◆ **Given records**:
-------

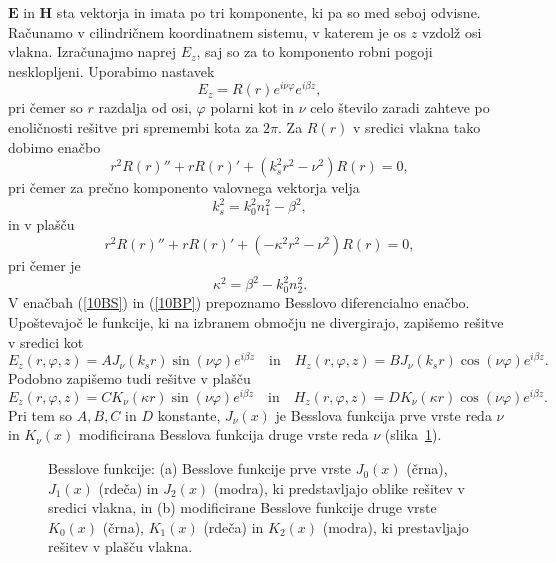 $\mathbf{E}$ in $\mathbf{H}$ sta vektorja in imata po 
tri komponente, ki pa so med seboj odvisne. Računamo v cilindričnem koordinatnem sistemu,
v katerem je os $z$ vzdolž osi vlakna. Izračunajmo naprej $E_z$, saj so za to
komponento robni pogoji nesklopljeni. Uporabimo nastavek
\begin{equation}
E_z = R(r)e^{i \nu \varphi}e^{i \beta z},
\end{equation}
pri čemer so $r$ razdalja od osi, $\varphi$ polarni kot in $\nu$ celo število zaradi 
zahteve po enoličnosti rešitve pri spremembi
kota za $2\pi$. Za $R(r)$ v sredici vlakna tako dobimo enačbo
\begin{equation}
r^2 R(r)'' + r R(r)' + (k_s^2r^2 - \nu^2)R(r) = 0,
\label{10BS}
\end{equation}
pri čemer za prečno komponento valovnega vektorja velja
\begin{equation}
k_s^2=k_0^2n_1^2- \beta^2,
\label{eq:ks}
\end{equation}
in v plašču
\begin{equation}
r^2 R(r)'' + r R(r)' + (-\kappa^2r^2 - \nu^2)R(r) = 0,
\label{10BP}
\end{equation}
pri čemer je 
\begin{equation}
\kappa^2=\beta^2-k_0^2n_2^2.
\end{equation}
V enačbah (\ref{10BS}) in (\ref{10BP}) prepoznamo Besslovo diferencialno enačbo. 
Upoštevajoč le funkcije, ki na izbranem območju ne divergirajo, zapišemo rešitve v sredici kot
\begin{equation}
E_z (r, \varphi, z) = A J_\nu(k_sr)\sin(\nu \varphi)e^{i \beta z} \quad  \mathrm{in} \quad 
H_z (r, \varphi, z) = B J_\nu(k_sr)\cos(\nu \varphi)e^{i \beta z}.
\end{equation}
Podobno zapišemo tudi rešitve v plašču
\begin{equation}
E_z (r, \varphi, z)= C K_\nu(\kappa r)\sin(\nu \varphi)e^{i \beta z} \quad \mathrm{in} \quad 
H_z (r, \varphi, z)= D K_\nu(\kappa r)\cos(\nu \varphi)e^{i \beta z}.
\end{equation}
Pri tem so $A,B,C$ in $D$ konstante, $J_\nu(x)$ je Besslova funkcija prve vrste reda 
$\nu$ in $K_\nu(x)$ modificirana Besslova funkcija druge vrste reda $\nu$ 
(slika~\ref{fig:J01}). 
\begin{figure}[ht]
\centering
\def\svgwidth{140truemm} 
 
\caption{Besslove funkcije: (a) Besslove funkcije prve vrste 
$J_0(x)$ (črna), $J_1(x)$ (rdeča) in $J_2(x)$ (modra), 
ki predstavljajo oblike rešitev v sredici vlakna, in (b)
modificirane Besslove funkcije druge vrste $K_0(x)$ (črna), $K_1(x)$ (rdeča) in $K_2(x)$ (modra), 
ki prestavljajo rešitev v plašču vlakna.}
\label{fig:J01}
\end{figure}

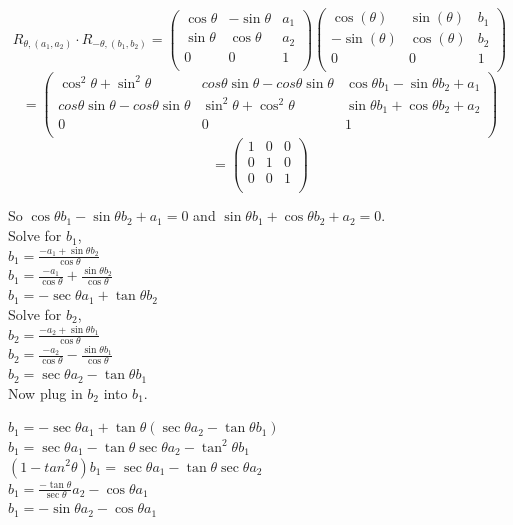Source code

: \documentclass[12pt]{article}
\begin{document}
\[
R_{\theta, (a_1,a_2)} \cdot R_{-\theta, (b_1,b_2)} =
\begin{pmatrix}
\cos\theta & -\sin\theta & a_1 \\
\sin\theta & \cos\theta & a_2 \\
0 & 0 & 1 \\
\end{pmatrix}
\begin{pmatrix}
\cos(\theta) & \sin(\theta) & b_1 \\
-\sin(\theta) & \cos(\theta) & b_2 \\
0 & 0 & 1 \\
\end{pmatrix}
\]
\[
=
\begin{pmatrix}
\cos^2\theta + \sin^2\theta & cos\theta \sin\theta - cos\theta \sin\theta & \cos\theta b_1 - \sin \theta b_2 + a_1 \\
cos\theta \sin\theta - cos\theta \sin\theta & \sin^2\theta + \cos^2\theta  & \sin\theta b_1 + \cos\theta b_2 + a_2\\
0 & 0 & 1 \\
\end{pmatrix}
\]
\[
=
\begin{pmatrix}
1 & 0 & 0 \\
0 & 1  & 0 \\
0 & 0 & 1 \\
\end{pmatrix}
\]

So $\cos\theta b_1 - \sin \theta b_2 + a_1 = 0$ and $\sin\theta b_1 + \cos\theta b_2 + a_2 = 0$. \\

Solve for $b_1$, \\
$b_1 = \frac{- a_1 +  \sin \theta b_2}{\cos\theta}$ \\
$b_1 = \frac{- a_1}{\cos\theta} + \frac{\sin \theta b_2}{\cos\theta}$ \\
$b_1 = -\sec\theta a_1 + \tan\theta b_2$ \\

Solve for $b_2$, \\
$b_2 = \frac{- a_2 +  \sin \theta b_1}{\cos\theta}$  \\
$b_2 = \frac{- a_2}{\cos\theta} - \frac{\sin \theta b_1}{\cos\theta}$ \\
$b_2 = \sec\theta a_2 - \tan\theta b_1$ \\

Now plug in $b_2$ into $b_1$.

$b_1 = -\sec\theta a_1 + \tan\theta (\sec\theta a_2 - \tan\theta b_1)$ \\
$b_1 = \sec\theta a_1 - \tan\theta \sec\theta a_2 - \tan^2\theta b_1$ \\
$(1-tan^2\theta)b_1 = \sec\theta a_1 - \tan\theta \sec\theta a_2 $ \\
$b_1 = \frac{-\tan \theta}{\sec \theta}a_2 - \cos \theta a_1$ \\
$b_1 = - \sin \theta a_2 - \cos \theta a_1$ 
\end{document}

-------

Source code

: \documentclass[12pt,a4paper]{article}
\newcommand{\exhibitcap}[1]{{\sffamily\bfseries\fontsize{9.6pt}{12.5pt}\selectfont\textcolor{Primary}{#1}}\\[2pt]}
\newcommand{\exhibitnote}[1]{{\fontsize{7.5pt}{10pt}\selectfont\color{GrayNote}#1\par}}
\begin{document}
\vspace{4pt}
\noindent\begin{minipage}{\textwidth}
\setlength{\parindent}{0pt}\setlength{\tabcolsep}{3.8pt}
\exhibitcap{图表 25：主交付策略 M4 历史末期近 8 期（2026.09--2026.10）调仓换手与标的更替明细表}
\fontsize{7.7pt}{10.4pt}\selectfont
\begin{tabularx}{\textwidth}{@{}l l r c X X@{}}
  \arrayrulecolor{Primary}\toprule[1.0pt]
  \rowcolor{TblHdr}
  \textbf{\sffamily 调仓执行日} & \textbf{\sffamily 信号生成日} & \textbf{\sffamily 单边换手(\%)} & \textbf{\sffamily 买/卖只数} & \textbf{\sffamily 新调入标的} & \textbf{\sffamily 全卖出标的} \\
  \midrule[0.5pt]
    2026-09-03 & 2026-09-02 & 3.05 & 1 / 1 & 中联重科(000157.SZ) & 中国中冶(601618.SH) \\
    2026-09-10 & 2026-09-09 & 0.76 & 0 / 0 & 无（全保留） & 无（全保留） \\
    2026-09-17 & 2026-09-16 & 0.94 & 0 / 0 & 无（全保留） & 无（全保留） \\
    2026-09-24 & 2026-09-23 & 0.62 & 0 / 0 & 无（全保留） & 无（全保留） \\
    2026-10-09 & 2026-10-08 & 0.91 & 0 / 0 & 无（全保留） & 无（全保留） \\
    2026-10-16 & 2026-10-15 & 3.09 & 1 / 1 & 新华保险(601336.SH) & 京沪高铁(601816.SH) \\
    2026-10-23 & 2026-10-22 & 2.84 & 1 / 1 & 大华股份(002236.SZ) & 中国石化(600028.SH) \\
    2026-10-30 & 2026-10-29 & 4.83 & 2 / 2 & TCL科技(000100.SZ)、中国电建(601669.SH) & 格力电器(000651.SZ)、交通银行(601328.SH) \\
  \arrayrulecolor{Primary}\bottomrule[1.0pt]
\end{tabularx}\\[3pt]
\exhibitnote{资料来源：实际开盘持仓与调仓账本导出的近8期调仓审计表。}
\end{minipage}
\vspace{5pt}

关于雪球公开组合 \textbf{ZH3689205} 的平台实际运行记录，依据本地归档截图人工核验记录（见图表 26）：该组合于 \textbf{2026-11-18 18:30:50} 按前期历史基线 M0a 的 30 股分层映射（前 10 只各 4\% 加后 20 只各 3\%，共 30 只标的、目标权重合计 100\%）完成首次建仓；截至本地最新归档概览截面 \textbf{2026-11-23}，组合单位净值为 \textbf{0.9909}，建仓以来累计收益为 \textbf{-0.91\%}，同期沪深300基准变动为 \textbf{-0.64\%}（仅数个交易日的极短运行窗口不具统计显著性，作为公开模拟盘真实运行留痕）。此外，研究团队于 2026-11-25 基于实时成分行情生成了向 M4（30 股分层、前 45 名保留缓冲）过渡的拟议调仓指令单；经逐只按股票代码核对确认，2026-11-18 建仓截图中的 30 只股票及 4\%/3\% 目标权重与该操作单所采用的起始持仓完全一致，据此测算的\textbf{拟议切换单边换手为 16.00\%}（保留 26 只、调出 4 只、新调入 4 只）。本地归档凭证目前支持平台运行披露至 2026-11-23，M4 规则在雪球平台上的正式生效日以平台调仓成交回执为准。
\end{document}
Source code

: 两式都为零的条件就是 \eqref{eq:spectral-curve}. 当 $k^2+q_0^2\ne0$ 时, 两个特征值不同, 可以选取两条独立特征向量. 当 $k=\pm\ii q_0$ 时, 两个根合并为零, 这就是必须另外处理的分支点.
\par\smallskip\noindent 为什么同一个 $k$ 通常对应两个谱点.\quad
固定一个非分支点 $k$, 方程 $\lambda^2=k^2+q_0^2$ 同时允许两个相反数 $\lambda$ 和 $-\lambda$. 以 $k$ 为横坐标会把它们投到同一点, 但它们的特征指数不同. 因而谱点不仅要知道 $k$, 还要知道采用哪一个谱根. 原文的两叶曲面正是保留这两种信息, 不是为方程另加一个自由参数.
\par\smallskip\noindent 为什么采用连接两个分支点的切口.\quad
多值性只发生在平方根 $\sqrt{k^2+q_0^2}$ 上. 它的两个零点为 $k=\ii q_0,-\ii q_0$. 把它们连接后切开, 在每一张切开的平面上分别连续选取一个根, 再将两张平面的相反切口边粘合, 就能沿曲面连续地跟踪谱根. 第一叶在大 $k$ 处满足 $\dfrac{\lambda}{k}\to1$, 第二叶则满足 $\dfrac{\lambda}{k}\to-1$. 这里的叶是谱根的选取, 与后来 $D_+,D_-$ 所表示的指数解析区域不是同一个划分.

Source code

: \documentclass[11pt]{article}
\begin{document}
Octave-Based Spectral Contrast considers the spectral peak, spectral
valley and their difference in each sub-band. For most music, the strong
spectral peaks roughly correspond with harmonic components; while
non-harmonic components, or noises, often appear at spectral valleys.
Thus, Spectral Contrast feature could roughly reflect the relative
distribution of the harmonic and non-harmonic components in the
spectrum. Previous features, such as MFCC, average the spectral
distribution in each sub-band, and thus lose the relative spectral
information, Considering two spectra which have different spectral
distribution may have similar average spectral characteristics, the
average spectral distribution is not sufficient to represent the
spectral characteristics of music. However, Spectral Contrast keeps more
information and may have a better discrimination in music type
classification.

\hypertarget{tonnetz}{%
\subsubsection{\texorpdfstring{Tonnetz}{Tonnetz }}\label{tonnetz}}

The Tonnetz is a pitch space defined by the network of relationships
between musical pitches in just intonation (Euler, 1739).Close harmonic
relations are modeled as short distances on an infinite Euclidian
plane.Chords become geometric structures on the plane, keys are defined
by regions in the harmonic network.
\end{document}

-------

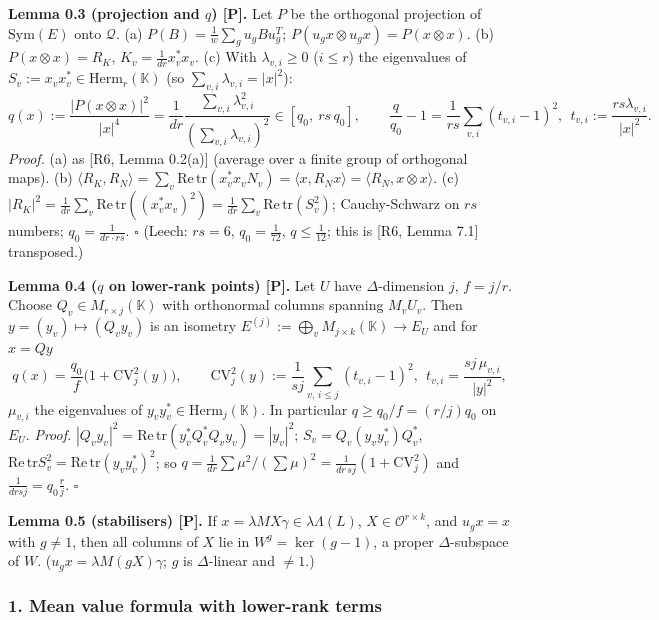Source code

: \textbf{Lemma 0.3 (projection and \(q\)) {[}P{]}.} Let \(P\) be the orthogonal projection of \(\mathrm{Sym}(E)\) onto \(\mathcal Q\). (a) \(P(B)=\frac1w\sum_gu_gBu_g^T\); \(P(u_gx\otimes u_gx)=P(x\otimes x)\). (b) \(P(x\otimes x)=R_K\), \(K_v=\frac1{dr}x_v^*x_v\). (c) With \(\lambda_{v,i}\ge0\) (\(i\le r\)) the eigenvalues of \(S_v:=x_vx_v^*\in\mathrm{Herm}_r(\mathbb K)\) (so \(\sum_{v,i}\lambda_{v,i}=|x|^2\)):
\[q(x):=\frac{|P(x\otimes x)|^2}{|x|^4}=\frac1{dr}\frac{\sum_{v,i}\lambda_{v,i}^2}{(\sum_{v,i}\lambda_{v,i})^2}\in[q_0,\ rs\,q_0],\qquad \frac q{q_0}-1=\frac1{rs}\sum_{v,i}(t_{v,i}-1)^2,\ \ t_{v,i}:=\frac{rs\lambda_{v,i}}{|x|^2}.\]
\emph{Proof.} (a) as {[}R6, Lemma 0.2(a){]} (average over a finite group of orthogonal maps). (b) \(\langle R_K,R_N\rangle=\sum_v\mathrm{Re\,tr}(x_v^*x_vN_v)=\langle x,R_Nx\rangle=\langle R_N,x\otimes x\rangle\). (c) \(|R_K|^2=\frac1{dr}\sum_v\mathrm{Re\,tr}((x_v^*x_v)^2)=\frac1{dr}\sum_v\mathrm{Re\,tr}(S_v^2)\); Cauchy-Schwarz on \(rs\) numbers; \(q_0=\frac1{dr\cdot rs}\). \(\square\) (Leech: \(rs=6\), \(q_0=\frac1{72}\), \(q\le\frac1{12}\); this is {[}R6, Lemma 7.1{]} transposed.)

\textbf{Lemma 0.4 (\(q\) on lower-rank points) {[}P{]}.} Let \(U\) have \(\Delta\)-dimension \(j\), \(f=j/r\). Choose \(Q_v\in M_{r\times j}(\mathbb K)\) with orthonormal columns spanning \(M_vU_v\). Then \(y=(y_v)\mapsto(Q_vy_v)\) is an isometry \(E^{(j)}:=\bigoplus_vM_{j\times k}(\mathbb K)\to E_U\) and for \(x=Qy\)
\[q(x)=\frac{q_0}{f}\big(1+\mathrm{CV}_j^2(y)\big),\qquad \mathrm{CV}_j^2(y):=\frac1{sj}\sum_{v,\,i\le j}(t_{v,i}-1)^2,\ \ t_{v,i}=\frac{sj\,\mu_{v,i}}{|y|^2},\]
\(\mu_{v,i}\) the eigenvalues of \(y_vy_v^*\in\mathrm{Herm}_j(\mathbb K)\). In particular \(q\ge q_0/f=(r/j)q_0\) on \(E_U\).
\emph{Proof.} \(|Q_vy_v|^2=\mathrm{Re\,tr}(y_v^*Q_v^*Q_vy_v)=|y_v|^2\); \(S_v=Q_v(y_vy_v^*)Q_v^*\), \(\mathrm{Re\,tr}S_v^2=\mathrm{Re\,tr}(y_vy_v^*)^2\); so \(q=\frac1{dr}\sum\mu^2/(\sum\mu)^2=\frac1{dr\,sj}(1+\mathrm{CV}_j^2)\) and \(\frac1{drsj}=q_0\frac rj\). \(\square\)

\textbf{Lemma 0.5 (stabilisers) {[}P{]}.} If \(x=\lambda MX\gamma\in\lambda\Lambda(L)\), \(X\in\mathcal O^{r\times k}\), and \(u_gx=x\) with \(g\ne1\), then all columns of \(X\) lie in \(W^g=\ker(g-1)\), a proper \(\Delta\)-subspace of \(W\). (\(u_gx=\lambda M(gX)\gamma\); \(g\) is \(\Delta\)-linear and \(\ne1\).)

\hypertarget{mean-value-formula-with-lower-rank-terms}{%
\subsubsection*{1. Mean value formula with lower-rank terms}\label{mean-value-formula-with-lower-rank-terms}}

-------

◆ **Work required**: Find each line in the material above that carries the string "terms", and copy it.

◆ **Exercise answer**:
\hypertarget{mean-value-formula-with-lower-rank-terms}{%
\subsubsection*{1. Mean value formula with lower-rank terms}\label{mean-value-formula-with-lower-rank-terms}}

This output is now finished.